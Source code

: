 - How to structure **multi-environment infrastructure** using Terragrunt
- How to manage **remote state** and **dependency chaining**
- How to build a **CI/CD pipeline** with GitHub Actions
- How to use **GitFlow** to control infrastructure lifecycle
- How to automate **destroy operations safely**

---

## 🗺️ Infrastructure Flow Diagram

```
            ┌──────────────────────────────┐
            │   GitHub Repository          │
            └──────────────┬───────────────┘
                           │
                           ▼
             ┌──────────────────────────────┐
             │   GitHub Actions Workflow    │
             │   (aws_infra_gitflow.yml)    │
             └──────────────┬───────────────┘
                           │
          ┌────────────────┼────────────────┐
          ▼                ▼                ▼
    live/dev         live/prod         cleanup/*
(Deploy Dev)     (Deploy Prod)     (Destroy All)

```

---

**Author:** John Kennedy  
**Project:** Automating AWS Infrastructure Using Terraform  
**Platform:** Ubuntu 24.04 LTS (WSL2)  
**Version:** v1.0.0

==

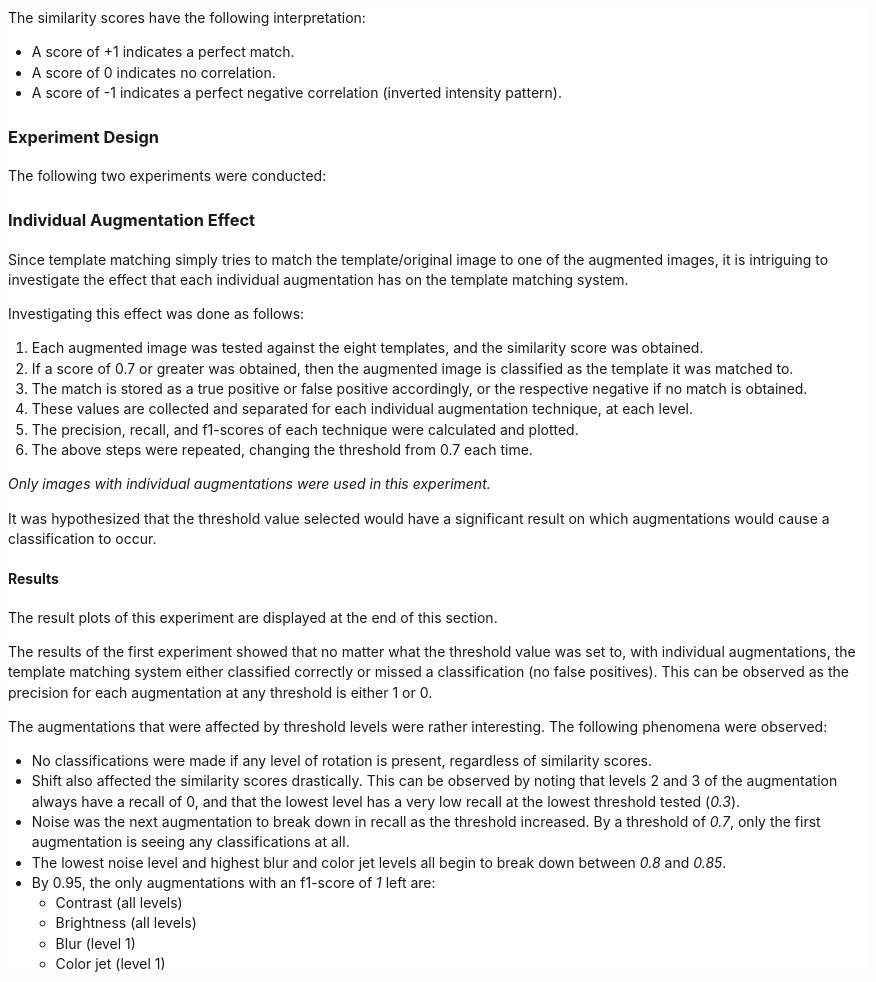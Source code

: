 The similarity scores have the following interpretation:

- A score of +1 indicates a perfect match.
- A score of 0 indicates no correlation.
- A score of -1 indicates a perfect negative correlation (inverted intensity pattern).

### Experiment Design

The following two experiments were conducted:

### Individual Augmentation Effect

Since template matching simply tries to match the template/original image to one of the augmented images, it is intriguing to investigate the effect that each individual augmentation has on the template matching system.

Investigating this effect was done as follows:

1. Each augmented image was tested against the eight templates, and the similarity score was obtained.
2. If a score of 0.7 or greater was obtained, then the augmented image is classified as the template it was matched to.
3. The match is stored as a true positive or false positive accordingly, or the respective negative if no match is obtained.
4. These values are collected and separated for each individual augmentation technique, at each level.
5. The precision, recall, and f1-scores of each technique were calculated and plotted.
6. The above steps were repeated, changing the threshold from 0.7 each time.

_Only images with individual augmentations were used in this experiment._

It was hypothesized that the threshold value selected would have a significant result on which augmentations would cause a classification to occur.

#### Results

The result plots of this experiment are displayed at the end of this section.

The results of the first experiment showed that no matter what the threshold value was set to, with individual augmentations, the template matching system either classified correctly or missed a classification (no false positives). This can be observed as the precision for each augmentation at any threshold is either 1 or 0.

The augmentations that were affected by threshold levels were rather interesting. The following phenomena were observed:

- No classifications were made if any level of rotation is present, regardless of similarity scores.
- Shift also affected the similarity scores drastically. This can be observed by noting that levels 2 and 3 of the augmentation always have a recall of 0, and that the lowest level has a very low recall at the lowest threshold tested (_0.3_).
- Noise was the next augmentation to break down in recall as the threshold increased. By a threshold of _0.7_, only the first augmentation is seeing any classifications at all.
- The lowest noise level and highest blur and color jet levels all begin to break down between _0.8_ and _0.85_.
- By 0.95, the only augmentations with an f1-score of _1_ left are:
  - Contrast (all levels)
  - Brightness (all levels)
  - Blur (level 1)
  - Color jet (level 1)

--

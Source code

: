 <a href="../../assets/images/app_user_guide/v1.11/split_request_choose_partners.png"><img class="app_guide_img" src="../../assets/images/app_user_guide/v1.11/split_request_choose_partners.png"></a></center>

## Task brief
Extract exactly and only the lines above from the line containing "The results of" through the line containing "- Color jet (level 1)", both end lines included.

## Answer section
The results of the first experiment showed that no matter what the threshold value was set to, with individual augmentations, the template matching system either classified correctly or missed a classification (no false positives). This can be observed as the precision for each augmentation at any threshold is either 1 or 0.

The augmentations that were affected by threshold levels were rather interesting. The following phenomena were observed:

- No classifications were made if any level of rotation is present, regardless of similarity scores.
- Shift also affected the similarity scores drastically. This can be observed by noting that levels 2 and 3 of the augmentation always have a recall of 0, and that the lowest level has a very low recall at the lowest threshold tested (_0.3_).
- Noise was the next augmentation to break down in recall as the threshold increased. By a threshold of _0.7_, only the first augmentation is seeing any classifications at all.
- The lowest noise level and highest blur and color jet levels all begin to break down between _0.8_ and _0.85_.
- By 0.95, the only augmentations with an f1-score of _1_ left are:
  - Contrast (all levels)
  - Brightness (all levels)
  - Blur (level 1)
  - Color jet (level 1)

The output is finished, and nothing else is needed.